Show the lines of the material that contain the word "Cada".

---- PROVIDED INFORMATION

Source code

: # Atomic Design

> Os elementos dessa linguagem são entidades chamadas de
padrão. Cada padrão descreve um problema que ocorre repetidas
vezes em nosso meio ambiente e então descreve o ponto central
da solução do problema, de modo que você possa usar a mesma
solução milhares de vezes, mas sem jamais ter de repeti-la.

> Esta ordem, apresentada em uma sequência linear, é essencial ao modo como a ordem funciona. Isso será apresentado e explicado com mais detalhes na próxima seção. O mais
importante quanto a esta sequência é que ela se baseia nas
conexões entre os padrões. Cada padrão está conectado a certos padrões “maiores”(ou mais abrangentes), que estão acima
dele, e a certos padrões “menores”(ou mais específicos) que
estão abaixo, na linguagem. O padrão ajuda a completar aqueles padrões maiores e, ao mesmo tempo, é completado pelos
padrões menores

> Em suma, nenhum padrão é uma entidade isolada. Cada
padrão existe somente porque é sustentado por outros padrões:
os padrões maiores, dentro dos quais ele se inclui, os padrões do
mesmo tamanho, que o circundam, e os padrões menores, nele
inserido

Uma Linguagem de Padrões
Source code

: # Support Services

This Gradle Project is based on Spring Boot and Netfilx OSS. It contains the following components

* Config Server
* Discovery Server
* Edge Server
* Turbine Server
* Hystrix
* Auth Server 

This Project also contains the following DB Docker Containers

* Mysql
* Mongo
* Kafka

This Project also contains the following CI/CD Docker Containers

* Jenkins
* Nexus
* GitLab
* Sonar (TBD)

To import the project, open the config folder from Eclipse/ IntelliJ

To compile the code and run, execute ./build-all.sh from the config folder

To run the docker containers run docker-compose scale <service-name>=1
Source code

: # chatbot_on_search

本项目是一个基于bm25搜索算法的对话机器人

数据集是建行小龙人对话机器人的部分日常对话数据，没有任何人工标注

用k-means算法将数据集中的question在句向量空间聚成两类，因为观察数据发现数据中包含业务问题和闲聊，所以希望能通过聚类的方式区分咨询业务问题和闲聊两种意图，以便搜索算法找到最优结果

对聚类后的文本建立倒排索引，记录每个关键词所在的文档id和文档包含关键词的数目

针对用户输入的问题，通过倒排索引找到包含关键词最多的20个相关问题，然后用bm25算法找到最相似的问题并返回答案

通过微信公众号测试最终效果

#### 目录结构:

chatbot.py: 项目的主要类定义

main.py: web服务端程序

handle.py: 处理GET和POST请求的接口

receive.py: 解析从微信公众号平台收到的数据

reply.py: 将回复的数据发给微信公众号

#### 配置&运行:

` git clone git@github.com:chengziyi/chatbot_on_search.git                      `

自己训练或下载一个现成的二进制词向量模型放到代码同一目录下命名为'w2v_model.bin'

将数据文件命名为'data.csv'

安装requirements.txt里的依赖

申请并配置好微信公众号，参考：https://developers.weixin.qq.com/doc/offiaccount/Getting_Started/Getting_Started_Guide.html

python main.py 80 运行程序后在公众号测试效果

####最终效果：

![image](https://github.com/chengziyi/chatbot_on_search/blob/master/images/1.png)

--------

> [WRITTEN RESPONSE]:
padrão. Cada padrão descreve um problema que ocorre repetidas
conexões entre os padrões. Cada padrão está conectado a certos padrões “maiores”(ou mais abrangentes), que estão acima
> Em suma, nenhum padrão é uma entidade isolada. Cada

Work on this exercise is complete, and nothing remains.